[Collected data]
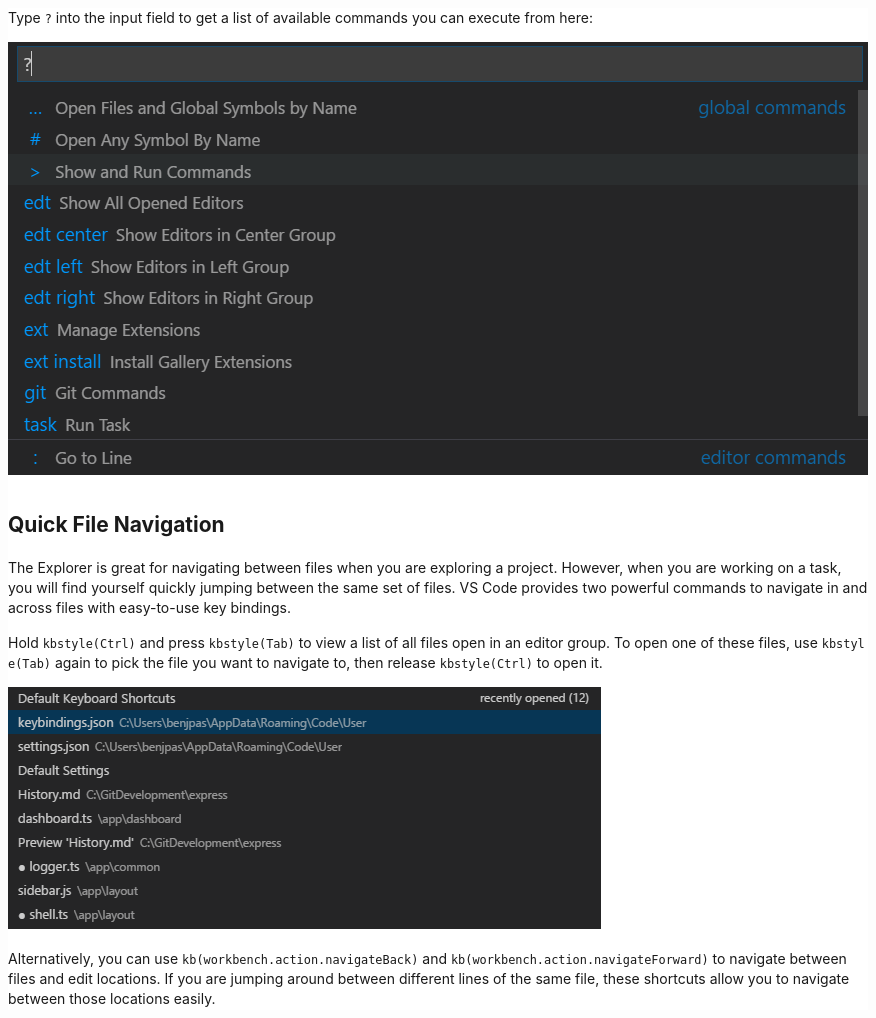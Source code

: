 Type `?` into the input field to get a list of available commands you can execute from here:

![Quick Open Help](images/codebasics/quickopenhelp.png)

## Quick File Navigation

The Explorer is great for navigating between files when you are exploring a project. However, when you are working on a task, you will find yourself quickly jumping between the same set of files. VS Code provides two powerful commands to navigate in and across files with easy-to-use key bindings.

Hold `kbstyle(Ctrl)` and press `kbstyle(Tab)` to view a list of all files open in an editor group. To open one of these files, use `kbstyle(Tab)` again to pick the file you want to navigate to, then release `kbstyle(Ctrl)` to open it.

![Quick Navigation](images/codebasics/quicknav.png)

Alternatively, you can use `kb(workbench.action.navigateBack)` and `kb(workbench.action.navigateForward)` to navigate between files and edit locations. If you are jumping around between different lines of the same file, these shortcuts allow you to navigate between those locations easily.
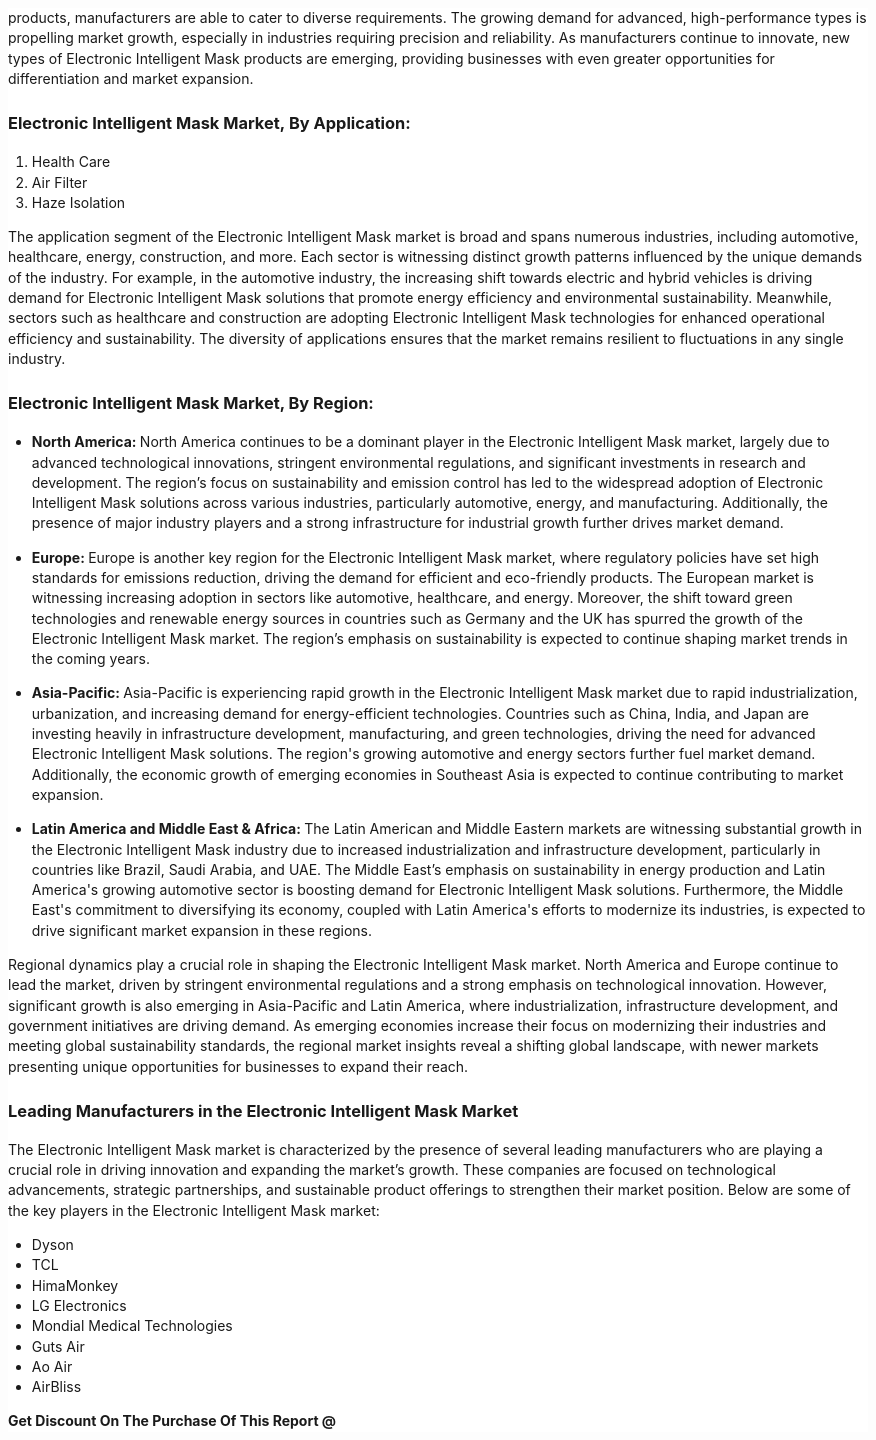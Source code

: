 products, manufacturers are able to cater to diverse requirements. The growing demand for advanced, high-performance types is propelling market growth, especially in industries requiring precision and reliability. As manufacturers continue to innovate, new types of Electronic Intelligent Mask products are emerging, providing businesses with even greater opportunities for differentiation and market expansion.</p><h3>Electronic Intelligent Mask Market,&nbsp;By Application:</h3><ol><li>Health Care<li> Air Filter<li> Haze Isolation</li></ol><p>The application segment of the Electronic Intelligent Mask market is broad and spans numerous industries, including automotive, healthcare, energy, construction, and more. Each sector is witnessing distinct growth patterns influenced by the unique demands of the industry. For example, in the automotive industry, the increasing shift towards electric and hybrid vehicles is driving demand for Electronic Intelligent Mask solutions that promote energy efficiency and environmental sustainability. Meanwhile, sectors such as healthcare and construction are adopting Electronic Intelligent Mask technologies for enhanced operational efficiency and sustainability. The diversity of applications ensures that the market remains resilient to fluctuations in any single industry.</p><h3>Electronic Intelligent Mask Market, By Region:</h3><ul><li><p><strong>North America:&nbsp;</strong>North America continues to be a dominant player in the Electronic Intelligent Mask market, largely due to advanced technological innovations, stringent environmental regulations, and significant investments in research and development. The region&rsquo;s focus on sustainability and emission control has led to the widespread adoption of Electronic Intelligent Mask solutions across various industries, particularly automotive, energy, and manufacturing. Additionally, the presence of major industry players and a strong infrastructure for industrial growth further drives market demand.</p></li><li><p><strong><strong>Europe:&nbsp;</strong></strong>Europe is another key region for the Electronic Intelligent Mask market, where regulatory policies have set high standards for emissions reduction, driving the demand for efficient and eco-friendly products. The European market is witnessing increasing adoption in sectors like automotive, healthcare, and energy. Moreover, the shift toward green technologies and renewable energy sources in countries such as Germany and the UK has spurred the growth of the Electronic Intelligent Mask market. The region&rsquo;s emphasis on sustainability is expected to continue shaping market trends in the coming years.</p></li><li><p><strong><strong>Asia-Pacific:&nbsp;</strong></strong>Asia-Pacific is experiencing rapid growth in the Electronic Intelligent Mask market due to rapid industrialization, urbanization, and increasing demand for energy-efficient technologies. Countries such as China, India, and Japan are investing heavily in infrastructure development, manufacturing, and green technologies, driving the need for advanced Electronic Intelligent Mask solutions. The region's growing automotive and energy sectors further fuel market demand. Additionally, the economic growth of emerging economies in Southeast Asia is expected to continue contributing to market expansion.</p></li><li><p><strong><strong>Latin America and Middle East &amp; Africa:&nbsp;</strong></strong>The Latin American and Middle Eastern markets are witnessing substantial growth in the Electronic Intelligent Mask industry due to increased industrialization and infrastructure development, particularly in countries like Brazil, Saudi Arabia, and UAE. The Middle East&rsquo;s emphasis on sustainability in energy production and Latin America's growing automotive sector is boosting demand for Electronic Intelligent Mask solutions. Furthermore, the Middle East's commitment to diversifying its economy, coupled with Latin America's efforts to modernize its industries, is expected to drive significant market expansion in these regions.</p></li></ul><p>Regional dynamics play a crucial role in shaping the Electronic Intelligent Mask market. North America and Europe continue to lead the market, driven by stringent environmental regulations and a strong emphasis on technological innovation. However, significant growth is also emerging in Asia-Pacific and Latin America, where industrialization, infrastructure development, and government initiatives are driving demand. As emerging economies increase their focus on modernizing their industries and meeting global sustainability standards, the regional market insights reveal a shifting global landscape, with newer markets presenting unique opportunities for businesses to expand their reach.</p><h3><strong>Leading Manufacturers in the Electronic Intelligent Mask Market</strong></h3><p>The Electronic Intelligent Mask market is characterized by the presence of several leading manufacturers who are playing a crucial role in driving innovation and expanding the market&rsquo;s growth. These companies are focused on technological advancements, strategic partnerships, and sustainable product offerings to strengthen their market position. Below are some of the key players in the Electronic Intelligent Mask market:</p></div><div class="article-main__content" data-test-id="publishing-text-block"><ul><li><span class="">Dyson<li> TCL<li> HimaMonkey<li> LG Electronics<li> Mondial Medical Technologies<li> Guts Air<li> Ao Air<li> AirBliss</span></li></ul></div><div class="article-main__content" data-test-id="publishing-text-block"><p><span class="font-[700]"><strong>Get Discount On The Purchase Of This Report @</strong>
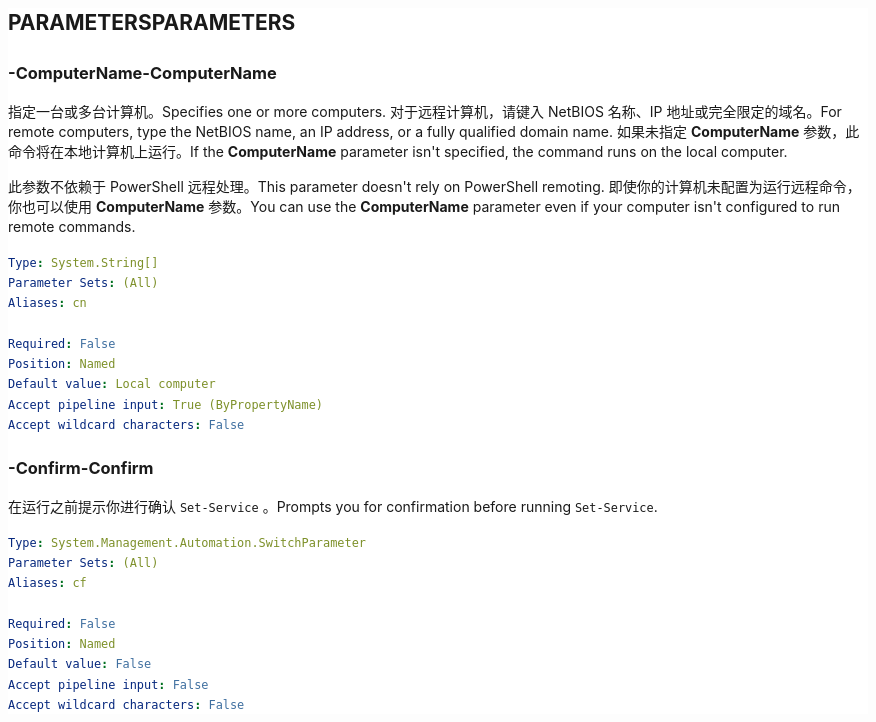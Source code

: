 ## <span data-ttu-id="03d4b-148">PARAMETERS</span><span class="sxs-lookup"><span data-stu-id="03d4b-148">PARAMETERS</span></span>

### <span data-ttu-id="03d4b-149">-ComputerName</span><span class="sxs-lookup"><span data-stu-id="03d4b-149">-ComputerName</span></span>

<span data-ttu-id="03d4b-150">指定一台或多台计算机。</span><span class="sxs-lookup"><span data-stu-id="03d4b-150">Specifies one or more computers.</span></span> <span data-ttu-id="03d4b-151">对于远程计算机，请键入 NetBIOS 名称、IP 地址或完全限定的域名。</span><span class="sxs-lookup"><span data-stu-id="03d4b-151">For remote computers, type the NetBIOS name, an IP address, or a fully qualified domain name.</span></span> <span data-ttu-id="03d4b-152">如果未指定 **ComputerName** 参数，此命令将在本地计算机上运行。</span><span class="sxs-lookup"><span data-stu-id="03d4b-152">If the **ComputerName** parameter isn't specified, the command runs on the local computer.</span></span>

<span data-ttu-id="03d4b-153">此参数不依赖于 PowerShell 远程处理。</span><span class="sxs-lookup"><span data-stu-id="03d4b-153">This parameter doesn't rely on PowerShell remoting.</span></span> <span data-ttu-id="03d4b-154">即使你的计算机未配置为运行远程命令，你也可以使用 **ComputerName** 参数。</span><span class="sxs-lookup"><span data-stu-id="03d4b-154">You can use the **ComputerName** parameter even if your computer isn't configured to run remote commands.</span></span>

```yaml
Type: System.String[]
Parameter Sets: (All)
Aliases: cn

Required: False
Position: Named
Default value: Local computer
Accept pipeline input: True (ByPropertyName)
Accept wildcard characters: False
```

### <span data-ttu-id="03d4b-155">-Confirm</span><span class="sxs-lookup"><span data-stu-id="03d4b-155">-Confirm</span></span>

<span data-ttu-id="03d4b-156">在运行之前提示你进行确认 `Set-Service` 。</span><span class="sxs-lookup"><span data-stu-id="03d4b-156">Prompts you for confirmation before running `Set-Service`.</span></span>

```yaml
Type: System.Management.Automation.SwitchParameter
Parameter Sets: (All)
Aliases: cf

Required: False
Position: Named
Default value: False
Accept pipeline input: False
Accept wildcard characters: False
```
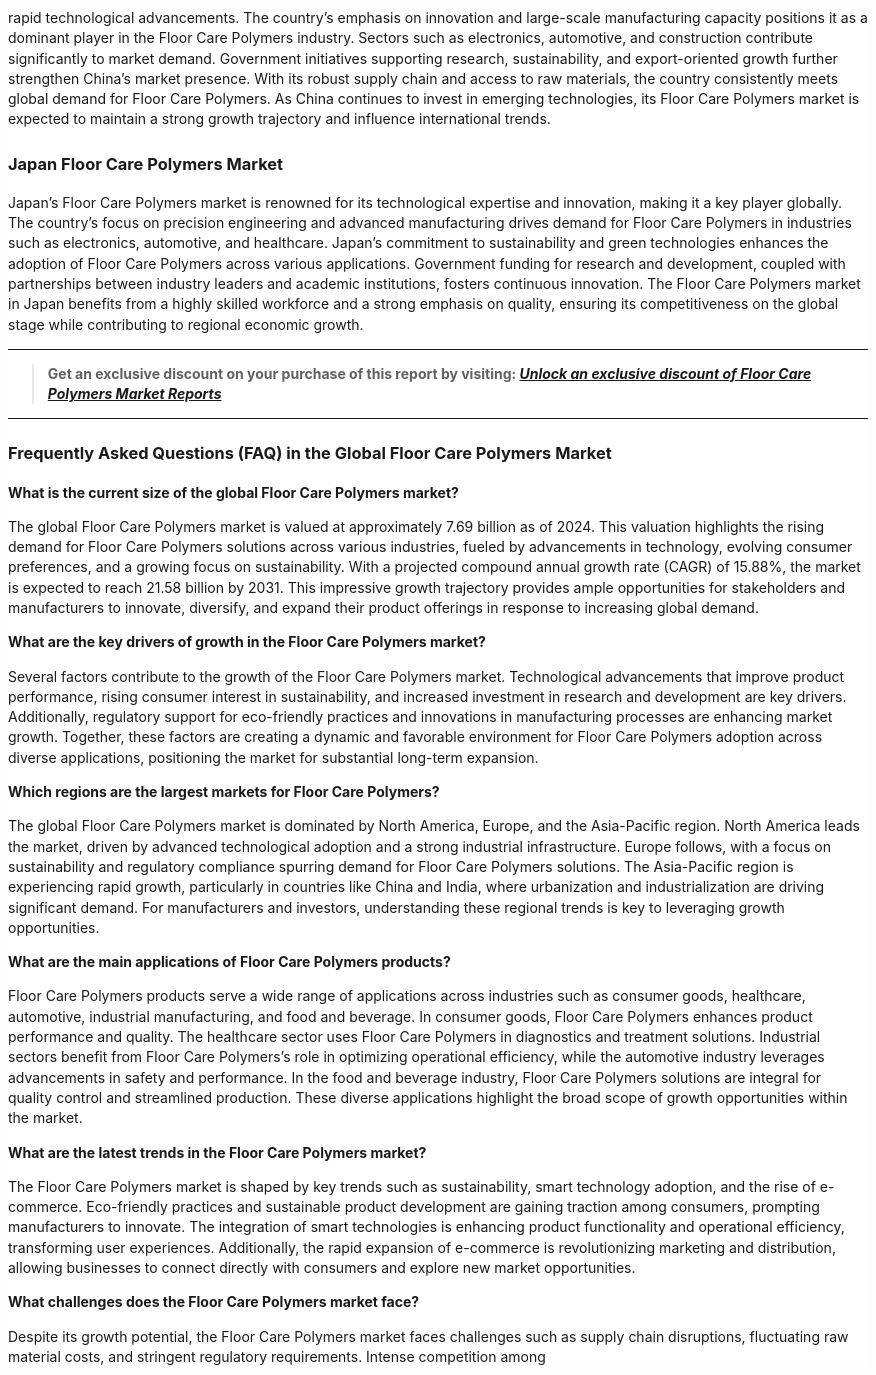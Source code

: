 rapid technological advancements. The country&rsquo;s emphasis on innovation and large-scale manufacturing capacity positions it as a dominant player in the Floor Care Polymers industry. Sectors such as electronics, automotive, and construction contribute significantly to market demand. Government initiatives supporting research, sustainability, and export-oriented growth further strengthen China&rsquo;s market presence. With its robust supply chain and access to raw materials, the country consistently meets global demand for Floor Care Polymers. As China continues to invest in emerging technologies, its Floor Care Polymers market is expected to maintain a strong growth trajectory and influence international trends.</p><h3>Japan Floor Care Polymers Market</h3><p>Japan&rsquo;s Floor Care Polymers market is renowned for its technological expertise and innovation, making it a key player globally. The country&rsquo;s focus on precision engineering and advanced manufacturing drives demand for Floor Care Polymers in industries such as electronics, automotive, and healthcare. Japan&rsquo;s commitment to sustainability and green technologies enhances the adoption of Floor Care Polymers across various applications. Government funding for research and development, coupled with partnerships between industry leaders and academic institutions, fosters continuous innovation. The Floor Care Polymers market in Japan benefits from a highly skilled workforce and a strong emphasis on quality, ensuring its competitiveness on the global stage while contributing to regional economic growth.</p><hr /><blockquote><p><strong>Get an exclusive discount on your purchase of this report by visiting: <em><a href="://marketresearchpulse.com/ask-for-discount/133772?utm_source=Github&amp;utm_medium=029">Unlock an exclusive discount of Floor Care Polymers Market Reports</a></em>&nbsp;</strong></p></blockquote><hr /><h3>Frequently Asked Questions (FAQ) in the Global Floor Care Polymers Market</h3><p><strong>What is the current size of the global Floor Care Polymers market?</strong></p><p>The global Floor Care Polymers market is valued at approximately 7.69 billion as of 2024. This valuation highlights the rising demand for Floor Care Polymers solutions across various industries, fueled by advancements in technology, evolving consumer preferences, and a growing focus on sustainability. With a projected compound annual growth rate (CAGR) of 15.88%, the market is expected to reach 21.58 billion by 2031. This impressive growth trajectory provides ample opportunities for stakeholders and manufacturers to innovate, diversify, and expand their product offerings in response to increasing global demand.</p><p><strong>What are the key drivers of growth in the Floor Care Polymers market?</strong></p><p>Several factors contribute to the growth of the Floor Care Polymers market. Technological advancements that improve product performance, rising consumer interest in sustainability, and increased investment in research and development are key drivers. Additionally, regulatory support for eco-friendly practices and innovations in manufacturing processes are enhancing market growth. Together, these factors are creating a dynamic and favorable environment for Floor Care Polymers adoption across diverse applications, positioning the market for substantial long-term expansion.</p><p><strong>Which regions are the largest markets for Floor Care Polymers?</strong></p><p>The global Floor Care Polymers market is dominated by North America, Europe, and the Asia-Pacific region. North America leads the market, driven by advanced technological adoption and a strong industrial infrastructure. Europe follows, with a focus on sustainability and regulatory compliance spurring demand for Floor Care Polymers solutions. The Asia-Pacific region is experiencing rapid growth, particularly in countries like China and India, where urbanization and industrialization are driving significant demand. For manufacturers and investors, understanding these regional trends is key to leveraging growth opportunities.</p><p><strong>What are the main applications of Floor Care Polymers products?</strong></p><p>Floor Care Polymers products serve a wide range of applications across industries such as consumer goods, healthcare, automotive, industrial manufacturing, and food and beverage. In consumer goods, Floor Care Polymers enhances product performance and quality. The healthcare sector uses Floor Care Polymers in diagnostics and treatment solutions. Industrial sectors benefit from Floor Care Polymers&rsquo;s role in optimizing operational efficiency, while the automotive industry leverages advancements in safety and performance. In the food and beverage industry, Floor Care Polymers solutions are integral for quality control and streamlined production. These diverse applications highlight the broad scope of growth opportunities within the market.</p><p><strong>What are the latest trends in the Floor Care Polymers market?</strong></p><p>The Floor Care Polymers market is shaped by key trends such as sustainability, smart technology adoption, and the rise of e-commerce. Eco-friendly practices and sustainable product development are gaining traction among consumers, prompting manufacturers to innovate. The integration of smart technologies is enhancing product functionality and operational efficiency, transforming user experiences. Additionally, the rapid expansion of e-commerce is revolutionizing marketing and distribution, allowing businesses to connect directly with consumers and explore new market opportunities.</p><p><strong>What challenges does the Floor Care Polymers market face?</strong></p><p>Despite its growth potential, the Floor Care Polymers market faces challenges such as supply chain disruptions, fluctuating raw material costs, and stringent regulatory requirements. Intense competition among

Task objective - Return only the lines from the start of the data through the line that contains "The Explorer is", please, copying them exactly and omitting all pictures.

Written answer -
Source code

: Type `?` into the input field to get a list of available commands you can execute from here:

![Quick Open Help](images/codebasics/quickopenhelp.png)

## Quick File Navigation

The Explorer is great for navigating between files when you are exploring a project. However, when you are working on a task, you will find yourself quickly jumping between the same set of files. VS Code provides two powerful commands to navigate in and across files with easy-to-use key bindings.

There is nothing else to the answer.